Every other Thursday, Dan played poker with several JPSU faculty, and on alternate weeks he met with the chess club. In the summer he played on the faculty softball team; there was normally far less call on his time socially than at this season of party-party-party. Brandy went with him as often as she could manage, starting to worry about the responsibilities of a faculty wife.

When they found time to make love it was sweet and tender, but at the end of a long day it put Brandy straight into blissful, relaxed sleep. It bothered her to miss the sharing of afterglow, and it also bothered her that Dan was always the one to initiate their lovemaking.

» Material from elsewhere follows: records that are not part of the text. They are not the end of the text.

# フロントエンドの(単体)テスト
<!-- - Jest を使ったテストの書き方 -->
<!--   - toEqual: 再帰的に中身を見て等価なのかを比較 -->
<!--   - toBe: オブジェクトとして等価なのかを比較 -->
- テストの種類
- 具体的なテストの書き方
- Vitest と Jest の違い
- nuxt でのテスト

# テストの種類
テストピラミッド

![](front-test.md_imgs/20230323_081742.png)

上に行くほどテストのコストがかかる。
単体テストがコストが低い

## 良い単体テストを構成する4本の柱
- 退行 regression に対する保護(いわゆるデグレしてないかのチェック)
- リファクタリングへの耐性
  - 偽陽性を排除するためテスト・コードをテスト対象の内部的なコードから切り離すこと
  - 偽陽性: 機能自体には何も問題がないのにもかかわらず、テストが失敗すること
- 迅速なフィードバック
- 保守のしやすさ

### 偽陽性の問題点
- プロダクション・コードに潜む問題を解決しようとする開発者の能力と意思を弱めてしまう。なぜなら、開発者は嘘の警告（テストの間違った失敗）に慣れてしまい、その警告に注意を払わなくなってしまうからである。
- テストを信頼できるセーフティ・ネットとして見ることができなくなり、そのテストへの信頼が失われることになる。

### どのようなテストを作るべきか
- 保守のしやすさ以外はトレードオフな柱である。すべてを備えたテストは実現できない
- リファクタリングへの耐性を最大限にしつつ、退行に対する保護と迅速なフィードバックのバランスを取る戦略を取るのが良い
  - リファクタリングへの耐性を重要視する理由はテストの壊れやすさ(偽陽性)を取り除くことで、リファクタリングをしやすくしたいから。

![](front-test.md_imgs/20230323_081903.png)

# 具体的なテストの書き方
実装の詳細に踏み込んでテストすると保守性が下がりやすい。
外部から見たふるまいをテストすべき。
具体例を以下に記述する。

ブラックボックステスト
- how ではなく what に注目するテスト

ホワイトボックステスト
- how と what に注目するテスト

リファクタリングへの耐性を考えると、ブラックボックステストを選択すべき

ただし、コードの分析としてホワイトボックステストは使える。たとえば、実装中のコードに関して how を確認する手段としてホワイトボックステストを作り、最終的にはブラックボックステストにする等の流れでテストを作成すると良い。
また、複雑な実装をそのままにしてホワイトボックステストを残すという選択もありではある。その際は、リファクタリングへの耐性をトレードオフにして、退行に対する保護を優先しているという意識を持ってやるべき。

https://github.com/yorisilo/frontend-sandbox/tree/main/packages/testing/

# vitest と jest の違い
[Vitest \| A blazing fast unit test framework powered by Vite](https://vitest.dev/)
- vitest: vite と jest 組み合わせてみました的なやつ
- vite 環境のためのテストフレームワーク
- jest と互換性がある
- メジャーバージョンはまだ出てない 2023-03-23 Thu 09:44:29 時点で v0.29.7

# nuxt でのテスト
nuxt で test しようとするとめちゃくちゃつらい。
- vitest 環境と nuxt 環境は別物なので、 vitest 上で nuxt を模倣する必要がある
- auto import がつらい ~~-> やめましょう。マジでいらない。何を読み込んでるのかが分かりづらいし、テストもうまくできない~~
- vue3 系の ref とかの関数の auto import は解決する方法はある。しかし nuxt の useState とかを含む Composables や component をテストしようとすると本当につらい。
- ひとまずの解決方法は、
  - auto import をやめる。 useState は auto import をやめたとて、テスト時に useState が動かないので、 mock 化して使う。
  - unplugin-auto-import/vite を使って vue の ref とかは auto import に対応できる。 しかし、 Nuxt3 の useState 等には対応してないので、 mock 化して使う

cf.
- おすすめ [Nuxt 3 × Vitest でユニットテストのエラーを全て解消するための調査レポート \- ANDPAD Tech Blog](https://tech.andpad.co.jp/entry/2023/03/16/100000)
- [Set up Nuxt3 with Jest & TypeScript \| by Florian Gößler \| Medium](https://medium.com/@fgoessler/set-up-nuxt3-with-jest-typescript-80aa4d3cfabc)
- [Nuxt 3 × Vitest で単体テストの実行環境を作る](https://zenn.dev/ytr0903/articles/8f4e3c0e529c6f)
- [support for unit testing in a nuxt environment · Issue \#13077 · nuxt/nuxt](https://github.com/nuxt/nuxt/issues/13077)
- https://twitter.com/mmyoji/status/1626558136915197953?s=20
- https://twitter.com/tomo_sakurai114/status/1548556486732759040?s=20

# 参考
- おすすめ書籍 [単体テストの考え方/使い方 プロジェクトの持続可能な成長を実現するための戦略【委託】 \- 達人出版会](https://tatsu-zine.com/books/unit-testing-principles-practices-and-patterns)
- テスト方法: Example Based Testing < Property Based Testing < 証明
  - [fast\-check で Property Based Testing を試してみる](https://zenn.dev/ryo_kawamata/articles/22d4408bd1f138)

She was usually too tired to think about it.

One morning she woke, as usual, when Dan slipped out of bed at 3:00am. Her habit was to turn over and go back to sleep. This morning, she listened to him moving about in the bathroom, then going into his office. She heard his computer give its wakeup “boink!” and keys tapping softly as Dan called up the program he wanted to run. Usually he read e-mail and graded student work in the early morning hours.

Before the screech of the modem told her he had logged onto the university mainframe to collect his mail, Brandy shrugged out of the Olympic sweatshirt she slept in on winter nights and slipped into a clingy red gown Dan had given her as an early Christmas present. Then she tiptoed into the office, sneaked up behind him, and kissed the back of his neck.

She couldn't startle him; they were too closely attuned. He settled back into her embrace, and she leaned over and kissed his mouth from her rather awkward position.

Dan let Brandy experiment. He wore nothing but a wool bathrobe and warm slippers, so it was easy for her to expose him without making him get up. The desk chair rolled and tilted; that should have worked to erotic effect, but as Brandy attempted to duplicate scenes she had seen in movies, the chair almost fell over.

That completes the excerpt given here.